Stand on the right, walk on the left. This applies to the Metrorail system – when you’re riding an escalator, be sure to stand on the right, and also be sure your kid, luggage, fannypacks, or any other travel paraphernalia, are GLUED to the righthand side of the escalator. It’s not out of malice, but out of protection for you that I worry about this – people can get nasty when you hold them up!

Leave the Mall. When it’s time to eat, and you’re in the midst of your Smithsonian fun, it’s tempting to eat at the cafés which adjoin the mall. The “mall” of course being the grassy area between the Capitol building and the Lincoln memorial – not a shopping center. My recommendation, particularly if you’re sans kids and wearing good shoes, is to get off the mall and head to Chinatown, Capitol Hill, or directly north of the White House. The West side of the Ellipse has a couple restaurants, but the main “restaurant row” for the downtown area is on 19th street, between K and M. There are tons in that area, and some of them are quite tasty (the Greek Deli’s a great choice, if you’re hungry for a decent hot meal). The Mall area is pretty cut off from everything resembling the “native’s” DC, so it’s better to get to see the “real” DC. If you’re coming to DC, ask me for some restaurant recommendations and I can let you know where’s good for kids, young adults, etc.

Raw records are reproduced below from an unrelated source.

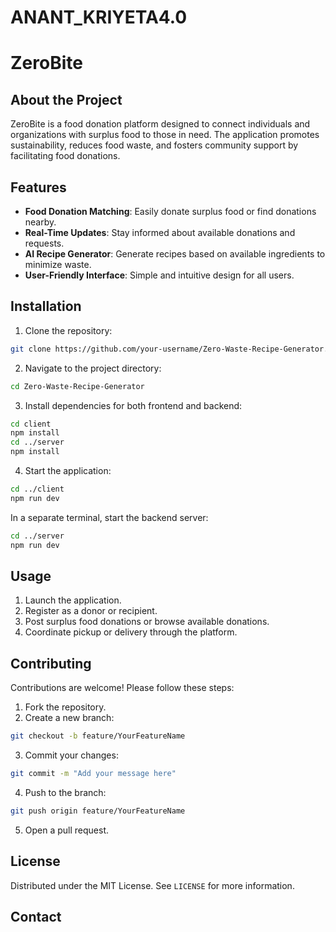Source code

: # ANANT_KRIYETA4.0

# ZeroBite
## About the Project

ZeroBite is a food donation platform designed to connect individuals and organizations with surplus food to those in need. The application promotes sustainability, reduces food waste, and fosters community support by facilitating food donations.

## Features

- **Food Donation Matching**: Easily donate surplus food or find donations nearby.
- **Real-Time Updates**: Stay informed about available donations and requests.
- **AI Recipe Generator**: Generate recipes based on available ingredients to minimize waste.
- **User-Friendly Interface**: Simple and intuitive design for all users.

## Installation

1. Clone the repository:
  ```bash
  git clone https://github.com/your-username/Zero-Waste-Recipe-Generator.git
  ```
2. Navigate to the project directory:
  ```bash
  cd Zero-Waste-Recipe-Generator
  ```
3. Install dependencies for both frontend and backend:
  ```bash
  cd client
  npm install
  cd ../server
  npm install
  ```
4. Start the application:
  ```bash
  cd ../client
  npm run dev
  ```
  In a separate terminal, start the backend server:
  ```bash
  cd ../server
  npm run dev
  ```

## Usage

1. Launch the application.
2. Register as a donor or recipient.
3. Post surplus food donations or browse available donations.
4. Coordinate pickup or delivery through the platform.

## Contributing

Contributions are welcome! Please follow these steps:

1. Fork the repository.
2. Create a new branch:
  ```bash
  git checkout -b feature/YourFeatureName
  ```
3. Commit your changes:
  ```bash
  git commit -m "Add your message here"
  ```
4. Push to the branch:
  ```bash
  git push origin feature/YourFeatureName
  ```
5. Open a pull request.

## License

Distributed under the MIT License. See `LICENSE` for more information.

## Contact

<!-- test -->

Buy a SmarTrip. These are the cards that you wave at the Metro gates, so you don’t have to hassle with the paper tickets. They cost $5 each, and I kid you not, they will SAVE YOU TIME AND TROUBLE. You can buy them online before your trip, at the Metro Center Metro Station, or you can buy them at ANY CVS pharmacy in the District. If you have kids, they will enjoy the “cool” factor.

Also – have your SmarTrip or Metro ticket out of your pocket before you get to the gates. There’s nothing more annoying than walking behind a quickly walking tourist, only to get held up because “Gosh, Barb, where did we put those ticket thingies?” “I don’t know, Bob, I thought you had them. Check the stroller.” Again – I say this in protection of my dear tourists – you don’t want someone less nice than me stuck behind you.

Don’t be afraid of asking for directions. DC can be a confusing place, so if you just say “What direction is the White House from here?” someone will point, you’ll be able to figure out which way’s North, and then you’ll be alright. I do not recommend asking any of the following people: people on cell phones, people with iPods plugged in, anyone with a briefcase, anyone before the hour of 9AM, anyone between the hours of 5 and 6PM if you’re anywhere near a Metro station. I do recommend asking any of the following people: anyone in a “Golden Triangle” outfit – these guys are more official and tend to be more used to tourists, anyone waiting at a crosswalk (but ONLY if there are at least 30 seconds left to wait!) who does not fall under one of the previous “do not ask” categories, security guards (they’re all over the place), bus drivers (if you’re riding a bus – I wouldn’t waste your time with Metro employees at the stations themselves – they tend to be overrun by grumpy natives whose lines are running late, so I’d avoid them). Stall owners, like the hot dog stands and the flower tables, can be very hit or miss, because from time to time they don’t have the best handle on the English language, and when you’re already frazzled from being lost, your patience for those people can be a little short. I can definitely recommend their hot dogs though, particularly if you’re at least 3 blocks away from the Mall or the White House (the guy at 19th and K makes delicious ones).

Let me know you’re coming. I love love LOVE having tourists in town – I think this city is one of the greatest assets to our country (and that’s not blind patriotism – part of it is appreciating the ways the city doesn’t work as much as the city does work) and I absolutely adore introducing new people to it.